**PROBLEM DESCRIPTION**
Only lines that contain the string "death" should be returned from the material below.
------------
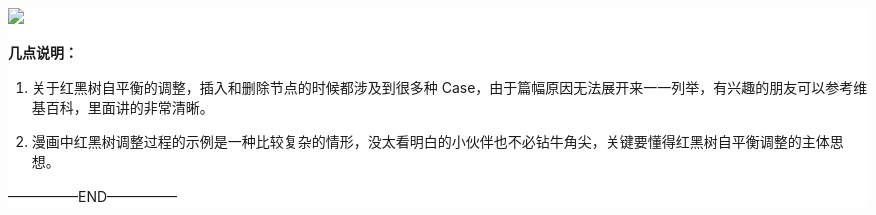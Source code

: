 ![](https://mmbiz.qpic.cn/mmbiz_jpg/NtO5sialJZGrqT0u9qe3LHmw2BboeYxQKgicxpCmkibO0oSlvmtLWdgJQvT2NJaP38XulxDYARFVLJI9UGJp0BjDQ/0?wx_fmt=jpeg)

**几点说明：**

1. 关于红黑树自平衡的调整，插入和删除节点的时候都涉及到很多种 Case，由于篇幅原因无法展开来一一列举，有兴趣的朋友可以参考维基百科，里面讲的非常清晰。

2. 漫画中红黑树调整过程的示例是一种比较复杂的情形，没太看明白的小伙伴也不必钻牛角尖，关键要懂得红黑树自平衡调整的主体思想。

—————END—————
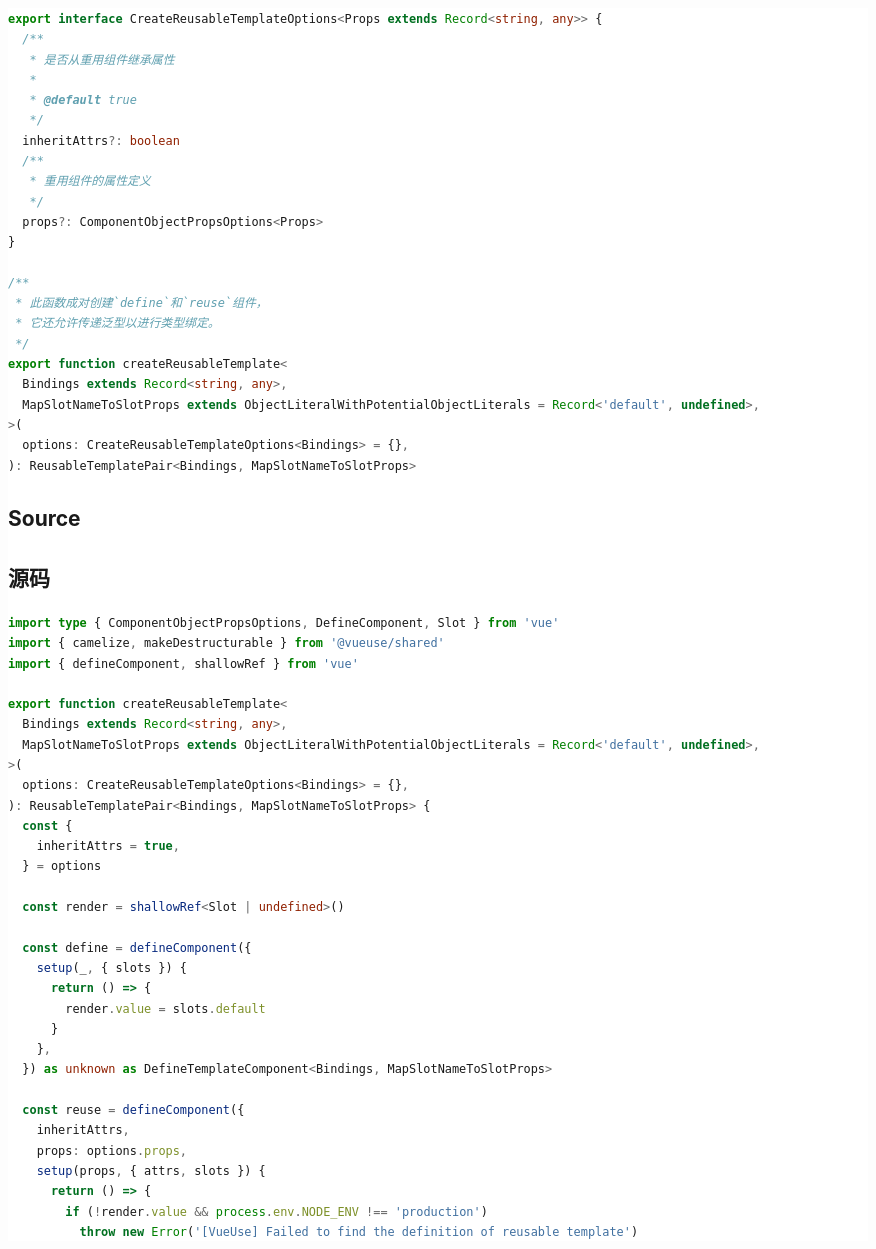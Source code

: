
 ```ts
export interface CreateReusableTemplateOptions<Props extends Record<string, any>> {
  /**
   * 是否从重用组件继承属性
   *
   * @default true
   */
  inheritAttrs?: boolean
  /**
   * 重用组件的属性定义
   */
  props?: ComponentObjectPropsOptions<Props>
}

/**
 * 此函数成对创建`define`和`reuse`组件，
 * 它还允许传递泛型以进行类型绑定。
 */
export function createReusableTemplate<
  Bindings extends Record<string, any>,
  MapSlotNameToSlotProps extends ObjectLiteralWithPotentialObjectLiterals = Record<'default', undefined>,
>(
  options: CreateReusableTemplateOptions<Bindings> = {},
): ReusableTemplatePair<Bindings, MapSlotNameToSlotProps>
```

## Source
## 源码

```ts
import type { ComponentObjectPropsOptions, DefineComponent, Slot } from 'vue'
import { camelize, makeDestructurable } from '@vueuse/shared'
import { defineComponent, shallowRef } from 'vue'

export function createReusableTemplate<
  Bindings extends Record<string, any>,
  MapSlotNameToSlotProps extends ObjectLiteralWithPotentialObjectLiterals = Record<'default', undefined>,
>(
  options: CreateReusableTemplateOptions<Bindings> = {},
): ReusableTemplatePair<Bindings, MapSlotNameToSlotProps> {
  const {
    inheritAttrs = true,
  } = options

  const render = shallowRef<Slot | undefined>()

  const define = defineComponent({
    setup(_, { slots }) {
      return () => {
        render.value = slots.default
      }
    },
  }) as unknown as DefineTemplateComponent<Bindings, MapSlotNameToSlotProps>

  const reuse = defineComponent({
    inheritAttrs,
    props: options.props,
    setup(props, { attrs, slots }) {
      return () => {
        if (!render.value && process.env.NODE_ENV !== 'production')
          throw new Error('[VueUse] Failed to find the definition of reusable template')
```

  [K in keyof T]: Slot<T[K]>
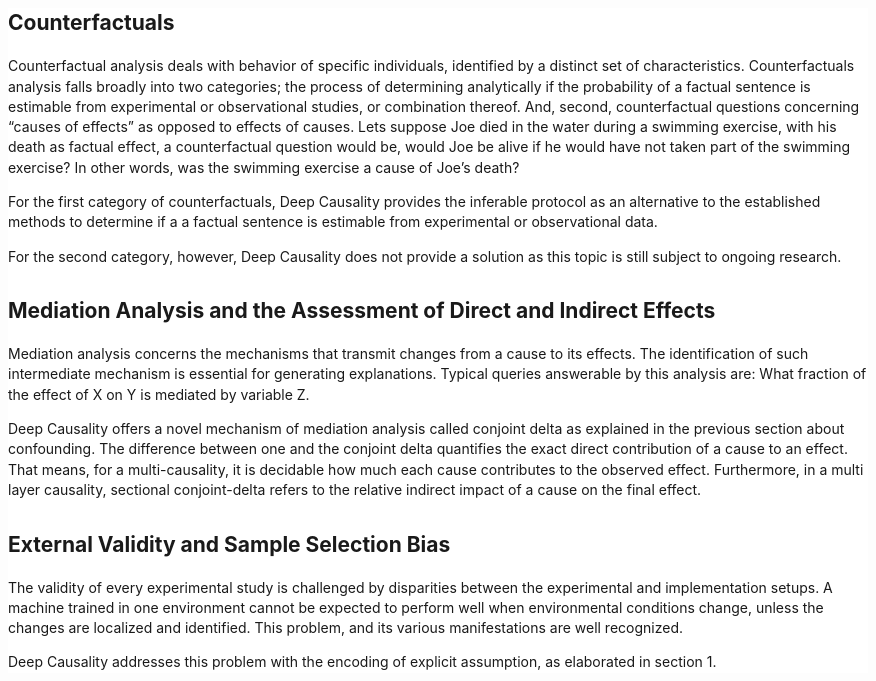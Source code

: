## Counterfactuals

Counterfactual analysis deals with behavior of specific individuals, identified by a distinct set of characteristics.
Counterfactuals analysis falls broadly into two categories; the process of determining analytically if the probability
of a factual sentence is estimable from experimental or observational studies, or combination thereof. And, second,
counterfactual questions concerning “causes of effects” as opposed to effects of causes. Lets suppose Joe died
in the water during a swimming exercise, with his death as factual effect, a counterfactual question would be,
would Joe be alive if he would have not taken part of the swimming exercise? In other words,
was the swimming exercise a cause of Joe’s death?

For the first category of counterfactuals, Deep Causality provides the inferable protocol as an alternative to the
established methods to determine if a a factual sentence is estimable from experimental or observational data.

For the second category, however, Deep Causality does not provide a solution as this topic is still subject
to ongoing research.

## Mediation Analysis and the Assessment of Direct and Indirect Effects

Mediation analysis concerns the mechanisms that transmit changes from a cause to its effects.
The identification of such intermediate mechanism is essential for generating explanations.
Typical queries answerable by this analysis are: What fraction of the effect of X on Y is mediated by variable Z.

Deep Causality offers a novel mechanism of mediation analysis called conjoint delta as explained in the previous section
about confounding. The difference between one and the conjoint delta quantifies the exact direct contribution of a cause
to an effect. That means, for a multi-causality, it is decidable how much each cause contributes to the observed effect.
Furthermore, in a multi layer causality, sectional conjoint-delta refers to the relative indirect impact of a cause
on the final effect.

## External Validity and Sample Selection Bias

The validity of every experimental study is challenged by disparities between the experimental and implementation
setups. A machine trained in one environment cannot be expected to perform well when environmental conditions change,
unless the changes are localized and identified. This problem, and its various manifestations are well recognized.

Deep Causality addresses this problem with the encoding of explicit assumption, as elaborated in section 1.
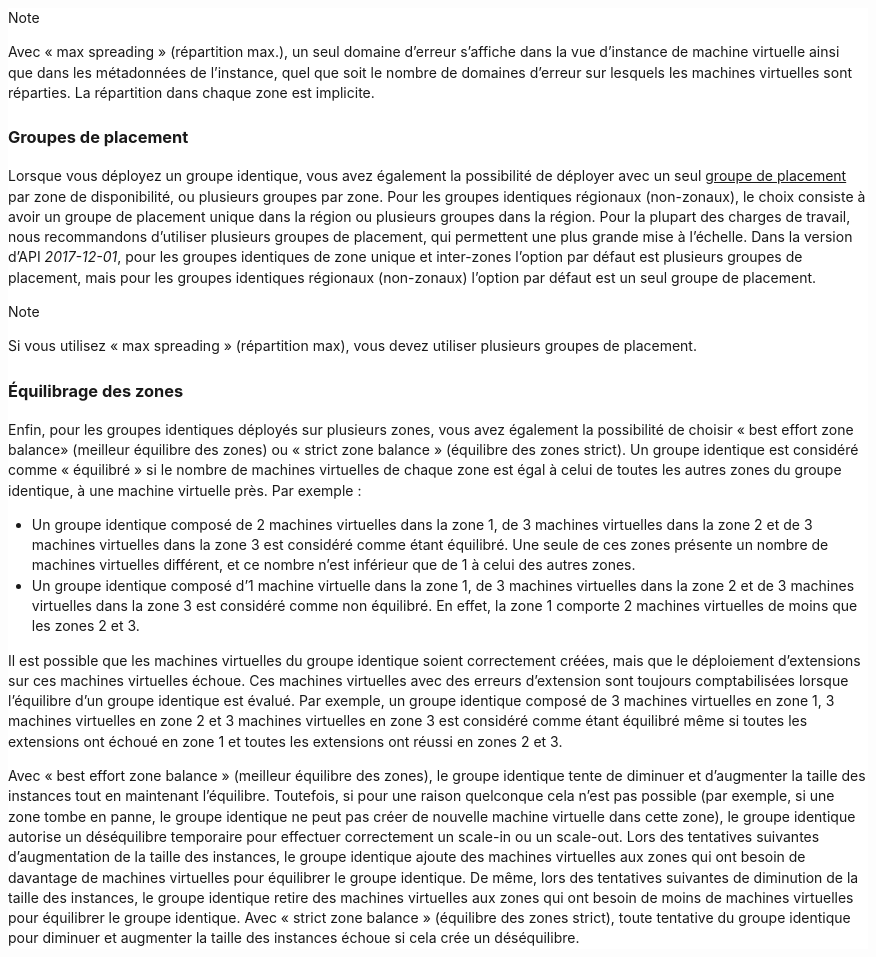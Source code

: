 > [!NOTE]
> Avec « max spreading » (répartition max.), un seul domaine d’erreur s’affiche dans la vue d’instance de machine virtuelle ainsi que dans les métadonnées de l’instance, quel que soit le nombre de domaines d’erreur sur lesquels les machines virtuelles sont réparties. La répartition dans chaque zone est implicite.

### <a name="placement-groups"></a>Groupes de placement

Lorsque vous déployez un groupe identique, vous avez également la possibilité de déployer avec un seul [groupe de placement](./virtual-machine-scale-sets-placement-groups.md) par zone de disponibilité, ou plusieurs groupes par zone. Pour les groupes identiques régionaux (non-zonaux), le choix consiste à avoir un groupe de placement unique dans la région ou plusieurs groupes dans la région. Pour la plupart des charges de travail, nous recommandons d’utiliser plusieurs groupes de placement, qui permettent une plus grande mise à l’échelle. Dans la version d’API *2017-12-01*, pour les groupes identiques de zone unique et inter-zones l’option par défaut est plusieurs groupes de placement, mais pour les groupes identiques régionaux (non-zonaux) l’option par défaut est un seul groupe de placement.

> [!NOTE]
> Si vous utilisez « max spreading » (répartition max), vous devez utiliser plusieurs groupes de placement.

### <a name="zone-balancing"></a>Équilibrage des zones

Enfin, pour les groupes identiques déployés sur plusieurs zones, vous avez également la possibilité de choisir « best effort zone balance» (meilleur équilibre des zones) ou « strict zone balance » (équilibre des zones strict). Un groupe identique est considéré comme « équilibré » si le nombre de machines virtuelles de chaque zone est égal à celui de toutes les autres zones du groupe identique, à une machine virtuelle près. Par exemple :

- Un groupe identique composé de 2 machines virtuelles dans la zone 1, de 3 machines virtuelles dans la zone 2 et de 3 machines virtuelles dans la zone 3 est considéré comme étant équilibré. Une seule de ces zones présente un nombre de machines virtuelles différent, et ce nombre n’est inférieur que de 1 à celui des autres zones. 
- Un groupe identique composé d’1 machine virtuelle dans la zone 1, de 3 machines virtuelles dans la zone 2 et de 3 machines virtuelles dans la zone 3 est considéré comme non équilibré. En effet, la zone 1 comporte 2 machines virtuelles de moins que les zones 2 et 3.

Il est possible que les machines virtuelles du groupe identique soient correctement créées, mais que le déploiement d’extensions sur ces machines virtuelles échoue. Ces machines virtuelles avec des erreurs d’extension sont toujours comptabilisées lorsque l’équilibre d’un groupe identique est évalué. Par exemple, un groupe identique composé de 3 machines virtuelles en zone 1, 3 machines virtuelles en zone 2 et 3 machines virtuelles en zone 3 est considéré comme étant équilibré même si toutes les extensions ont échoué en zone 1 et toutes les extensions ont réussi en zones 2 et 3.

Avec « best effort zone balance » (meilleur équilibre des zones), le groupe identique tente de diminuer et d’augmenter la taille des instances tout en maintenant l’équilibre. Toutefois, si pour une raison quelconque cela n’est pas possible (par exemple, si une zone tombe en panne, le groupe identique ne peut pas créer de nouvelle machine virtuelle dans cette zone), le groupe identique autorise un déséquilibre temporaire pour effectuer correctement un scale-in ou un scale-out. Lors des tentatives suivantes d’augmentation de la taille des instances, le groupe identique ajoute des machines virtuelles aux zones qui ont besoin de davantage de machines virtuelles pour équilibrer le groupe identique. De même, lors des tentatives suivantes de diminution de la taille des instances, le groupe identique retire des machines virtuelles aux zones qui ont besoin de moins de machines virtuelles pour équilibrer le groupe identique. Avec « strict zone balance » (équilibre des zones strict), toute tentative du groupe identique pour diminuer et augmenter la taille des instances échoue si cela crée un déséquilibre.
------------
**YOUR SOLUTION**
in the water during a swimming exercise, with his death as factual effect, a counterfactual question would be,
was the swimming exercise a cause of Joe’s death?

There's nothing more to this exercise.